Photograph by Carolyn S. Dean.

The nuns of Santa Catalina may have been cloistered behind convent walls, but the social and economic hierarchies of colonial Perú still shaped their lives. Founded in 1579 by a wealthy Spanish widow, the convent was dedicated to Saint Catherine of Siena, a Dominican saint. Within its walls, the racial and class distinctions of Arequipa were maintained, with Spanish and Creole women from wealthy families holding the highest offices of the convent’s administration, and living in elegant quarters, waited on by personal maids. Women without resources, or lacking pure blood, were often second-class citizens. And while women from poor families were technically welcome, most entered Santa Catalina as servants. The nuns thus spent their days in ways determined by their family wealth, no less than their religious aspirations.

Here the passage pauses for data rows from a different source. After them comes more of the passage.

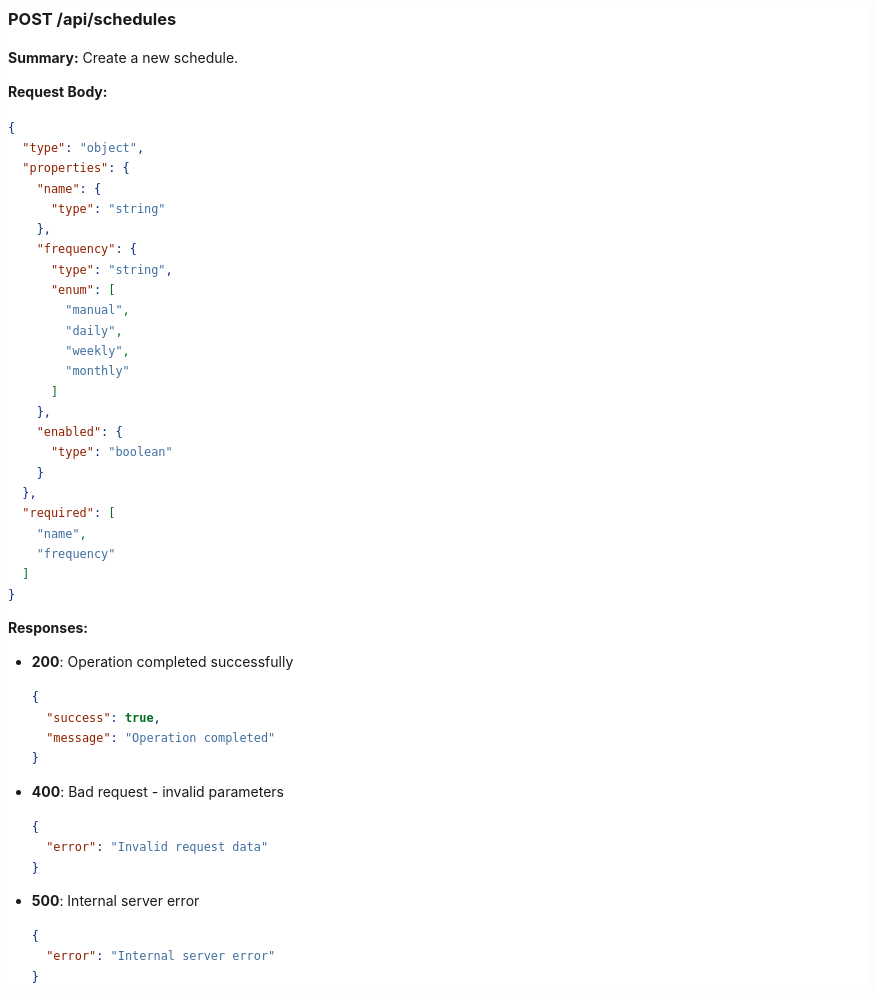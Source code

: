 
### POST /api/schedules

**Summary:** Create a new schedule.

**Request Body:**

```json
{
  "type": "object",
  "properties": {
    "name": {
      "type": "string"
    },
    "frequency": {
      "type": "string",
      "enum": [
        "manual",
        "daily",
        "weekly",
        "monthly"
      ]
    },
    "enabled": {
      "type": "boolean"
    }
  },
  "required": [
    "name",
    "frequency"
  ]
}
```

**Responses:**

- **200**: Operation completed successfully
  ```json
  {
    "success": true,
    "message": "Operation completed"
  }
  ```
- **400**: Bad request - invalid parameters
  ```json
  {
    "error": "Invalid request data"
  }
  ```
- **500**: Internal server error
  ```json
  {
    "error": "Internal server error"
  }
  ```
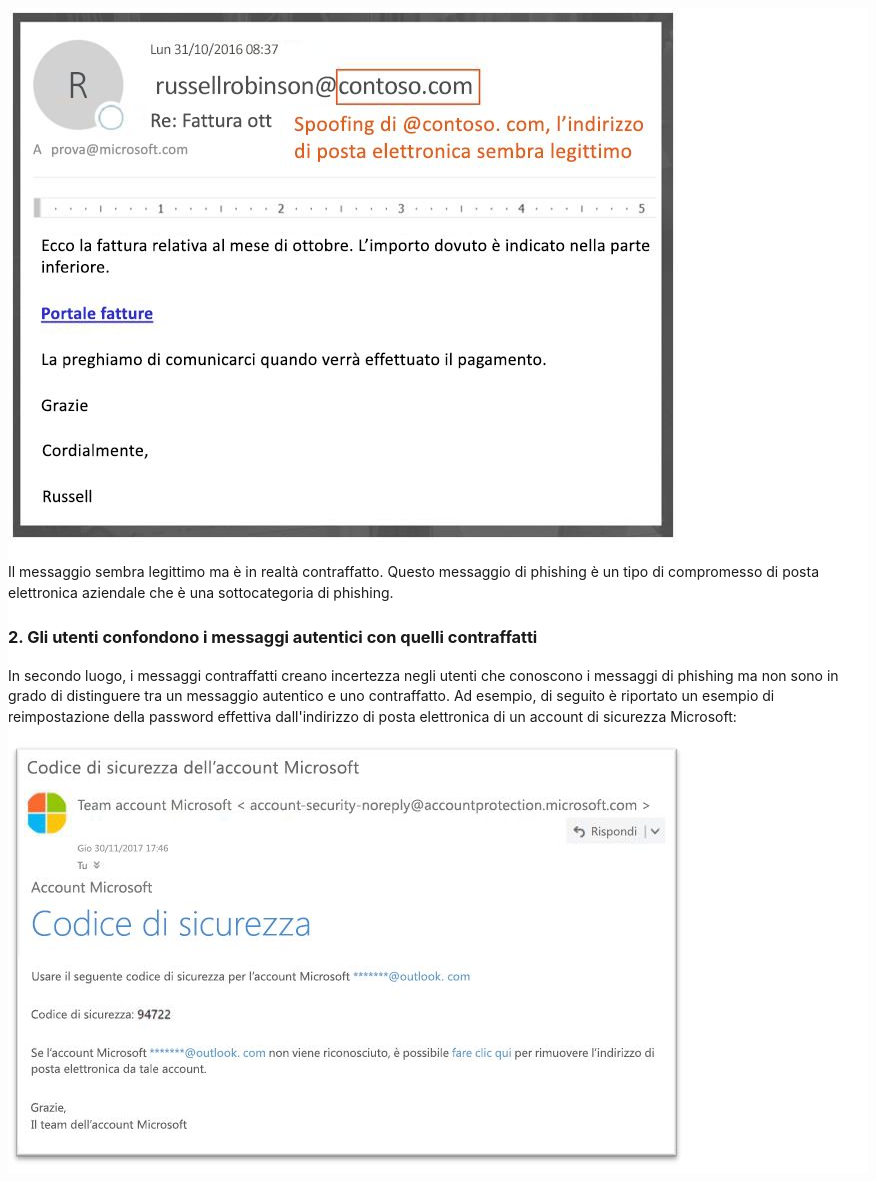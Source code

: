 ![Messaggio di phishing - compromesso di posta elettronica](../../media/da15adaa-708b-4e73-8165-482fc9182090.jpg)

Il messaggio sembra legittimo ma è in realtà contraffatto. Questo messaggio di phishing è un tipo di compromesso di posta elettronica aziendale che è una sottocategoria di phishing.

### <a name="2-users-confuse-real-messages-for-fake-ones"></a>2. Gli utenti confondono i messaggi autentici con quelli contraffatti

In secondo luogo, i messaggi contraffatti creano incertezza negli utenti che conoscono i messaggi di phishing ma non sono in grado di distinguere tra un messaggio autentico e uno contraffatto. Ad esempio, di seguito è riportato un esempio di reimpostazione della password effettiva dall'indirizzo di posta elettronica di un account di sicurezza Microsoft:

![Legittima reimpostazione della password di Microsoft](../../media/58a3154f-e83d-4f86-bcfe-ae9e8c87bd37.jpg)
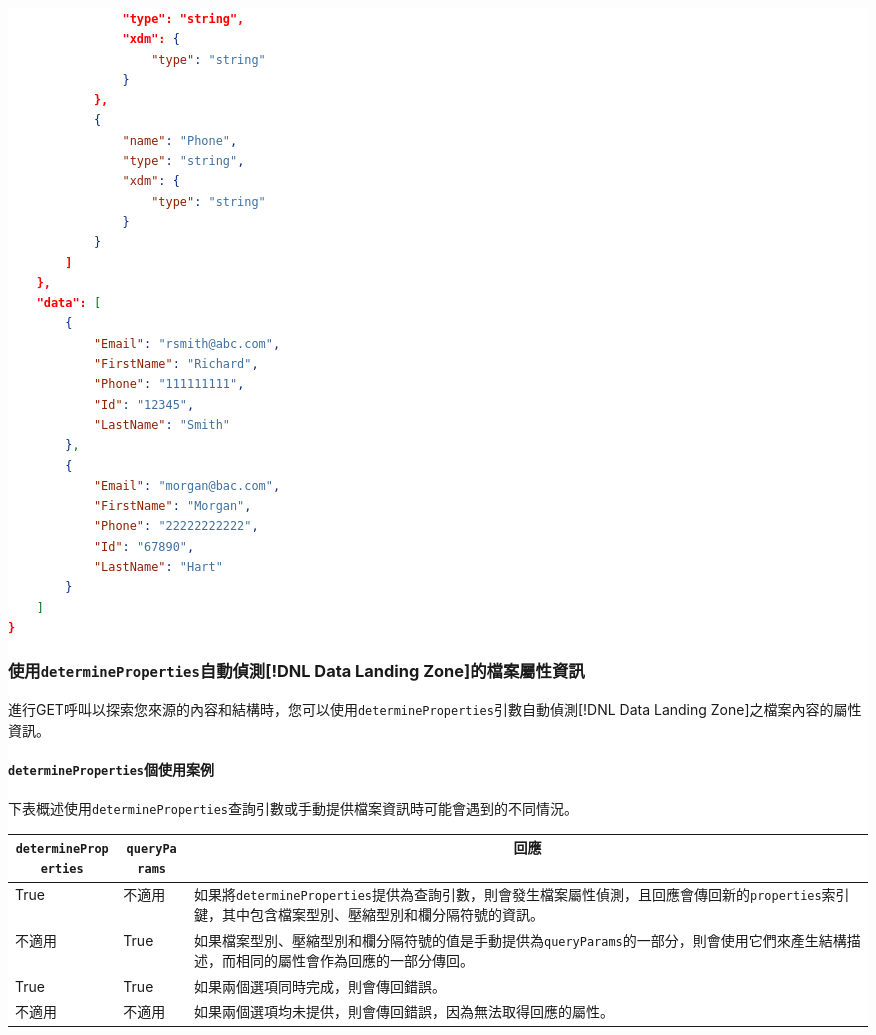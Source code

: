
 ```json
                "type": "string",
                "xdm": {
                    "type": "string"
                }
            },
            {
                "name": "Phone",
                "type": "string",
                "xdm": {
                    "type": "string"
                }
            }
        ]
    },
    "data": [
        {
            "Email": "rsmith@abc.com",
            "FirstName": "Richard",
            "Phone": "111111111",
            "Id": "12345",
            "LastName": "Smith"
        },
        {
            "Email": "morgan@bac.com",
            "FirstName": "Morgan",
            "Phone": "22222222222",
            "Id": "67890",
            "LastName": "Hart"
        }
    ]
}
```

### 使用`determineProperties`自動偵測[!DNL Data Landing Zone]的檔案屬性資訊

進行GET呼叫以探索您來源的內容和結構時，您可以使用`determineProperties`引數自動偵測[!DNL Data Landing Zone]之檔案內容的屬性資訊。

#### `determineProperties`個使用案例

下表概述使用`determineProperties`查詢引數或手動提供檔案資訊時可能會遇到的不同情況。

| `determineProperties` | `queryParams` | 回應 |
| --- | --- | --- |
| True | 不適用 | 如果將`determineProperties`提供為查詢引數，則會發生檔案屬性偵測，且回應會傳回新的`properties`索引鍵，其中包含檔案型別、壓縮型別和欄分隔符號的資訊。 |
| 不適用 | True | 如果檔案型別、壓縮型別和欄分隔符號的值是手動提供為`queryParams`的一部分，則會使用它們來產生結構描述，而相同的屬性會作為回應的一部分傳回。 |
| True | True | 如果兩個選項同時完成，則會傳回錯誤。 |
| 不適用 | 不適用 | 如果兩個選項均未提供，則會傳回錯誤，因為無法取得回應的屬性。 |
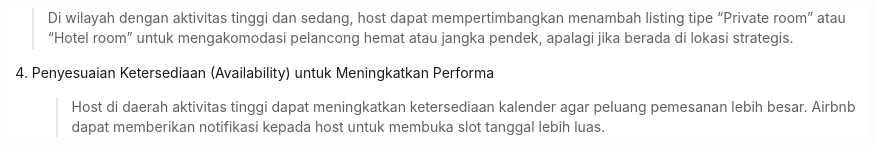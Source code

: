   > Di wilayah dengan aktivitas tinggi dan sedang, host dapat mempertimbangkan menambah listing tipe “Private room” atau “Hotel room” untuk mengakomodasi pelancong hemat atau jangka pendek, apalagi jika berada di lokasi strategis.

4. Penyesuaian Ketersediaan (Availability) untuk Meningkatkan Performa
   
   > Host di daerah aktivitas tinggi dapat meningkatkan ketersediaan kalender agar peluang pemesanan lebih besar. Airbnb dapat memberikan notifikasi kepada host untuk membuka slot tanggal lebih luas.
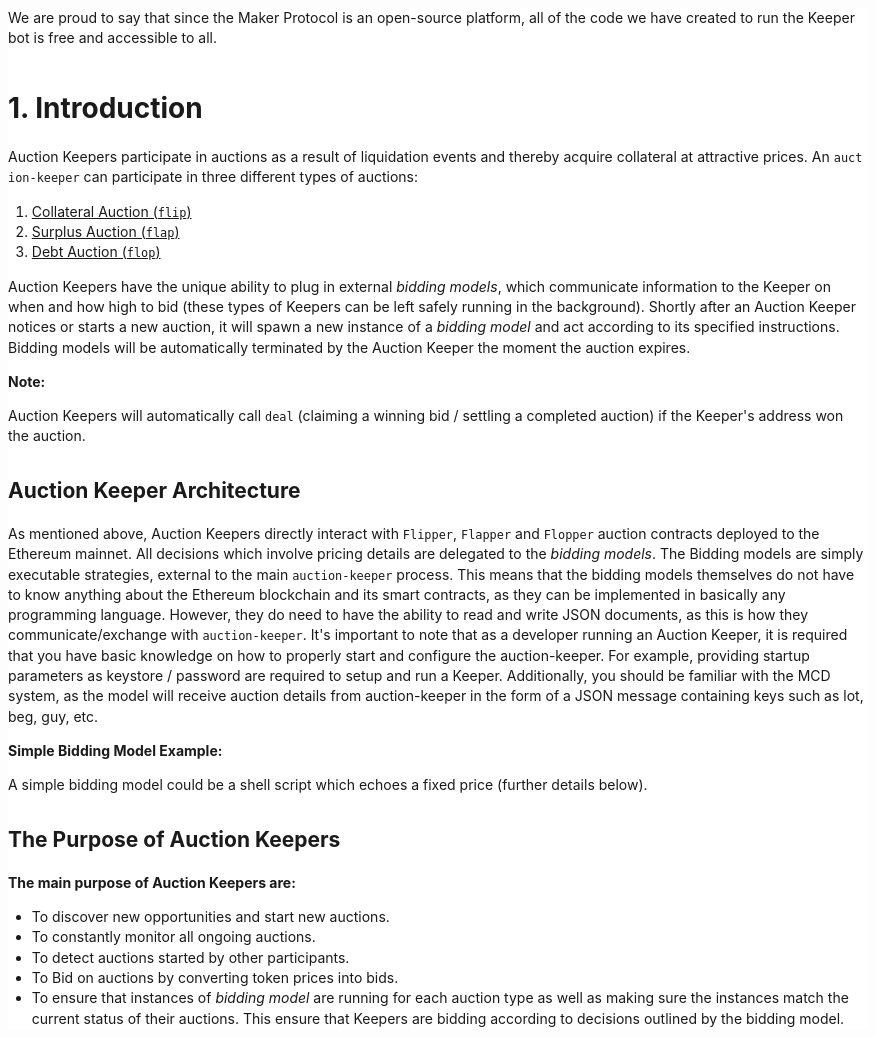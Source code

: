 We are proud to say that since the Maker Protocol is an open-source platform, all of the code we have created to run the Keeper bot is free and accessible to all.

# 1. Introduction

Auction Keepers participate in auctions as a result of liquidation events and thereby acquire collateral at attractive prices. An `auction-keeper` can participate in three different types of auctions:

1. [Collateral Auction (`flip`)](https://github.com/makerdao/dss/blob/master/src/flip.sol)
2. [Surplus Auction (`flap`)](https://github.com/makerdao/dss/blob/master/src/flap.sol)
3. [Debt Auction (`flop`)](https://github.com/makerdao/dss/blob/master/src/flop.sol)

Auction Keepers have the unique ability to plug in external *bidding models*, which communicate information to the Keeper on when and how high to bid (these types of Keepers can be left safely running in the background). Shortly after an Auction Keeper notices or starts a new auction, it will spawn a new instance of a *bidding model* and act according to its specified instructions. Bidding models will be automatically terminated by the Auction Keeper the moment the auction expires. 

**Note:** 

Auction Keepers will automatically call `deal` (claiming a winning bid / settling a completed auction) if the Keeper's address won the auction. 

## Auction Keeper Architecture

As mentioned above, Auction Keepers directly interact with `Flipper`, `Flapper` and `Flopper` auction contracts deployed to the Ethereum mainnet. All decisions which involve pricing details are delegated to the *bidding models*. The Bidding models are simply executable strategies, external to the main `auction-keeper` process. This means that the bidding models themselves do not have to know anything about the Ethereum blockchain and its smart contracts, as they can be implemented in basically any programming language. However, they do need to have the ability to read and write JSON documents, as this is how they communicate/exchange with `auction-keeper`. It's important to note that as a developer running an Auction Keeper, it is required that you have basic knowledge on how to properly start and configure the auction-keeper. For example, providing startup parameters as keystore / password are required to setup and run a Keeper. Additionally, you should be familiar with the MCD system, as the model will receive auction details from auction-keeper in the form of a JSON message containing keys such as lot, beg, guy, etc. 

**Simple Bidding Model Example:** 

A simple bidding model could be a shell script which echoes a fixed price (further details below).

## The Purpose of Auction Keepers

**The main purpose of Auction Keepers are:**

- To discover new opportunities and start new auctions.
- To constantly monitor all ongoing auctions.
- To detect auctions started by other participants.
- To Bid on auctions by converting token prices into bids.
- To ensure that instances of *bidding model* are running for each auction type as well as making sure the instances match the current status of their auctions. This ensure that Keepers are bidding according to decisions outlined by the bidding model.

This cloister is one of three at Santa Catalina and dates from relatively late in the colonial period. The history of the convent’s physical form is one of change rather than stasis. Earthquakes have shaken the walls of Santa Catalina many times since its founding. And with each rebuilding, the physical form of the convent shifted. In one reconstruction, the common sleeping room for nuns was abandoned in favor of individual rooms. In another, early in the 18th century, this large cloister was created. It is not hard to imagine nuns walking along its shaded arcade, the enclosed garden being a metaphor not only for the Virgin Mary herself, but their own lives as well. But to achieve these forms, the nuns of Santa Catalina depended on laborers, likely native Andeans pressed into service, to build the cloister. These men also form part of Santa Catalina’s history. This convent, like so many others in Spanish America, was thus never far removed from the urban economies of the colonial city.

 

BIBLIOGRAPHY

Burns, Kathryn. 1999. Colonial Habits: Convents and the Spiritual Economy of Cuzco, Peru. Durham: Duke University Press.

Chambers, Sarah C. 1999. From Subjects to Citizens: Honor, Gender, and Politics in Arequipa, Peru, 1780-1854. University Park, PA: Penn State Press.

Monasterio de Santa Catalina. 2004. http://www.santacatalina.org.pe/

Zegarra López, Dante. 1985. Monasterio de Santa Catalina de Sena de Arequipa y Da. Ana de Monteagudo, priora. Arequipa: Corporación Departmental de Desarrollo de Arequipa.